Another fact: $M(r)$ does not have a limit point. If it did, say $p$ were a limit point, then $B(p, \frac{r}{2})$ would intersect at least two (in fact infinitely many) points of $M(r)$, say $x_1,x_2$ but then $d(x_1,x_2) \le d(x_1,p) + d(p,x_2) <r$ contradicts our $r$-distance property. So no limit point can exist. So it follows that $M(r)$ is countable for each $r>0$ and then we note that the maximality property gives us that $$D = \bigcup_{n=1}^\infty M(\frac{1}{n})$$ is countable (as a countable union of countable sets) and dense: for every $x$ and every $n$ there is some $y \in D$ with $d(x,y) < \frac1n$.

Answer 2

Hint: In not separable space there exists such uncountable subset S and number a>0 that d(x,y)>a for every x,y from S. It is proved here for example Non separable metric space implies an uncountable set with lower bounded distances?

Answer 3

Okay, so I think I have a solution to my question. Here is an overly detailed proof:

Suppose $X$ does not contain an uncountable subset with no limit points so that every subset with no limit points is countable. Let $n\in\mathbb{Z}^+$ and let $\mathcal{A}_n=\{Y\subset X:\forall x,y\in Y, d(x,y)\geq\frac{1}{n}\}$. I claim $\mathcal{A}_n$ has a maximal element under the subset relation. Let $\{C_i:i\in I\}$ be a totally ordered chain in $\mathcal{A}_n$ and consider $\cup_{i\in I}C_i$. Let $x,y\in \cup_{i\in I}C_i$ so that $x\in C_i$ and $y\in C_j$ for some $i,j\in I$. Since $\{C_i:i\in I\}$ is totally ordered, either $C_i\subset C_j$ or $C_j\subset C_i$. Assume without loss of generality that $C_i\subset C_j$ so that $x,y\in C_j$. Since $C_j\in\mathcal{A}_n$, this means $d(x,y)\geq\frac{1}{n}$. Thus $\cup_{i\in I}C_i\in\mathcal{A}_n$ and is an upper bound on $\{C_i:i\in I\}$ under the subset relation, so by Zorn's Lemma, $\mathcal{A}_n$ has a maximal element. Let $D_n$ denote such a maximal element for each $n\in\mathbb{Z}^+$.
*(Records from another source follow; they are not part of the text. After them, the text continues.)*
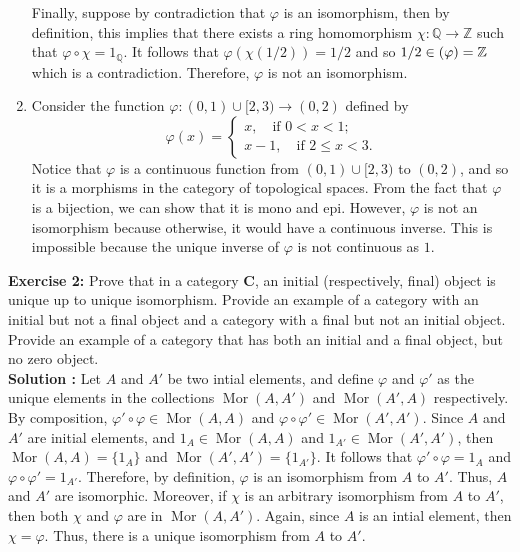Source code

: \documentclass{article}
\newcommand{\Q}{\mathbb{Q}}
\newcommand{\Z}{\mathbb{Z}}
\newcommand{\CatC}{\textbf{C}}
\let\Im\relax
\DeclareMathOperator{\Im}{Im}
\DeclareMathOperator{\Mor}{Mor}
\begin{document}
\begin{enumerate}[label=(\alph*)]
    Finally, suppose by contradiction that $\varphi$ is an isomorphism, then by definition, this implies that there exists a ring homomorphism $\chi : \Q \to \Z$ such that $\varphi \circ \chi = 1_{\Q}$. It follows that $\varphi(\chi(1/2)) = 1/2$ and so $1/2 \in \Im(\varphi) = \Z$ which is a contradiction. Therefore, $\varphi$ is not an isomorphism.
    \item Consider the function $\varphi : (0,1)\cup [2, 3) \to (0,2)$ defined by
    $$\varphi(x) = \begin{cases}
        x, \quad \text{if } 0< x < 1; \\
        x-1, \quad \text{if } 2 \leq x < 3.
    \end{cases}$$
    Notice that $\varphi$ is a continuous function from $(0,1)\cup [2, 3)$ to $(0,2)$, and so it is a morphisms in the category of topological spaces. From the fact that $\varphi$ is a bijection, we can show that it is mono and epi. However, $\varphi$ is not an isomorphism because otherwise, it would have a continuous inverse. This is impossible because the unique inverse of $\varphi$ is not continuous as $1$. 
\end{enumerate}

\newpage

\noindent \textbf{Exercise 2:} Prove that in a category $\CatC$, an initial (respectively, final) object is unique up to unique isomorphism. Provide an example of a category with an initial but not a final object and a category with a final but not an initial object. Provide an example of a category that has both an initial and a final object, but no zero object. \\

\noindent \textbf{Solution :} Let $A$ and $A'$ be two intial elements, and define $\varphi$ and $\varphi'$ as the unique elements in the collections $\Mor(A,A')$ and $\Mor(A', A)$ respectively. By composition, $\varphi' \circ \varphi \in \Mor(A,A)$ and $\varphi \circ \varphi' \in \Mor(A',A')$. Since $A$ and $A'$ are initial elements, and $1_A \in \Mor(A,A)$ and $1_{A'} \in \Mor(A', A')$, then $\Mor(A, A) = \{1_{A}\}$ and $\Mor(A', A') = \{1_{A'}\}$. It follows that $\varphi' \circ \varphi = 1_A$ and $\varphi \circ \varphi' = 1_{A'}$. Therefore, by definition, $\varphi$ is an isomorphism from $A$ to $A'$. Thus, $A$ and $A'$ are isomorphic. Moreover, if $\chi$ is an arbitrary isomorphism from $A$ to $A'$, then both $\chi$ and $\varphi$ are in $\Mor(A,A')$. Again, since $A$ is an intial element, then $\chi = \varphi$. Thus, there is a unique isomorphism from $A$ to $A'$.
\end{document}
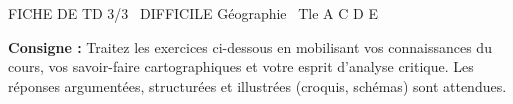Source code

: \documentclass[11pt]{article}
\begin{document}
\begin{tcolorbox}[enhanced,colback=popink,colframe=popink,arc=10pt,boxrule=0pt,left=12pt,right=12pt,top=9pt,bottom=9pt]
{\color{white}\popxbold\small FICHE DE TD 3/3 \textbullet\ DIFFICILE \hfill Géographie \textbullet\ Tle A C D E\par}
\end{tcolorbox}
\vspace{4pt}
\noindent\textbf{Consigne :} Traitez les exercices ci-dessous en mobilisant vos connaissances du cours, vos savoir-faire cartographiques et votre esprit d'analyse critique. Les réponses argumentées, structurées et illustrées (croquis, schémas) sont attendues.
\end{document}
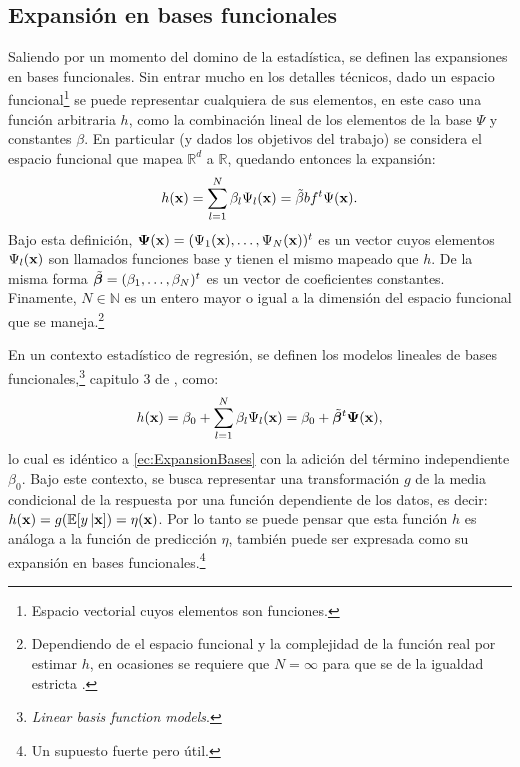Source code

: \documentclass[../Main/Main.tex]{subfiles}
\begin{document}
\subsection{Expansión en bases funcionales}
Saliendo por un momento del domino de la estadística, se definen las expansiones en bases funcionales. Sin entrar mucho en los detalles técnicos, dado un espacio funcional\footnote{Espacio vectorial cuyos elementos son funciones.} se puede representar cualquiera de sus elementos, en este caso una función arbitraria $h$, como la combinación lineal de los elementos de la base $\Psi$  y constantes $\beta$. En particular (y dados los objetivos del trabajo) se considera el espacio funcional que mapea $\mathbb{R}^d$ a $\mathbb{R}$, quedando entonces la expansión: 
\begin{align} 
	h(\mathbf{x}) = \sum_{l = 1}^{N}\beta_l\Psi_l(\mathbf{x}) = \tilde{\beta}bf^t\Psi(\mathbf{x}). \label{ec:ExpansionBases}
\end{align}
Bajo esta definición, $\bm{\Psi}(\mathbf{x}) = (\Psi_1(\mathbf{x}),\ldots,\Psi_{N}(\mathbf{x}))^t$ es un vector cuyos elementos $\Psi_l(\mathbf{x})$ son llamados funciones base y tienen el mismo mapeado que $h$. De la misma forma $\tilde{\bm{\beta}} = (\beta_1,\ldots,\beta_{N})^t$ es un vector de coeficientes constantes. Finamente, $N\in\mathbb{N}$ es un entero mayor o igual a la dimensión del espacio funcional que se maneja.\footnote{Dependiendo de el espacio funcional y la complejidad de la función real por estimar $h$, en ocasiones se requiere que $N = \infty$ para que se de la igualdad estricta \autocite{bergstrom1985estimation}.}

En un contexto estadístico de regresión, se definen los modelos lineales de bases funcionales,\footnote{\textit{Linear basis function models}.} capitulo 3 de \citet{bishop2006pattern}, como:
\begin{align} 
	h(\mathbf{x}) = \beta_0 + \sum_{l = 1}^{N} \beta_l\Psi_l(\mathbf{x}) = \beta_0 + \tilde{\bm{\beta}}^t\bm{\Psi}(\mathbf{x}), \label{ec:LBFM}
\end{align}
lo cual es idéntico a \eqref{ec:ExpansionBases} con la adición del término independiente $\beta_0$. Bajo este contexto, se busca representar una transformación $g$ de la media condicional de la respuesta por una función dependiente de los datos, es decir: $h(\mathbf{x}) = g(\mathbb{E}[y\,|\mathbf{x}]) = \eta(\mathbf{x})$. Por lo tanto se puede pensar que esta función $h$ es análoga a la función de predicción $\eta$, también puede ser expresada como su expansión en bases funcionales.\footnote{Un supuesto fuerte pero útil.} 
\end{document}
Now, I claim $D_n$ has no limit points. Assume $D_n$ has a limit point $x\in X$. Then the open ball $B_d(x,\frac{1}{2n})$ must intersect $D_n\setminus\{x\}$. Note that $B_d(x,\frac{1}{2n})$ cannot contain more than one element of $D_n$, for any two elements in $B_d(y,\frac{1}{2n})$ must be within a distance $\frac{1}{n}$ of each other by the triangle inequality. Let $y$ be the single element of $B_d(x,\frac{1}{2n})\cap D_n\setminus\{x\}$. Then $B_d(x,d(x,y))$ is an open neighborhood of $x$ which is disjoint from $D_n$ contradicting the assumption that $x$ is a limit point of $D_n$. Thus, $D_n$ contain no limits points which, by assumption, means that $D_n$ is countable.

Finally, I claim $D=\cup_{n\in\mathbb{Z}^+}D_n$ is a countable dense subset of $X$. We see immediately that $D$ is countable since it is a countable union of countable sets. Let $x\in X$ and assume $x\notin\overline{D}$. Then there exists $\epsilon>0$ such that $B_d(x,\epsilon)$ is disjoint from $D$. Let $n\in\mathbb{Z}^+$ such that $\frac{1}{n}\leq\epsilon$. Then, because $B_d(x,\epsilon)\cap D=\emptyset$, for all $y\in D_n$, $d(x,y)\geq\frac{1}{n}$. Then that implies $D_n\cup\{x\}\in\mathcal{A}_n$, contradicting the maximality of $D_n$. Thus, we conclude that $D$ is a countable dense subset of $X$ so that $X$ is separable.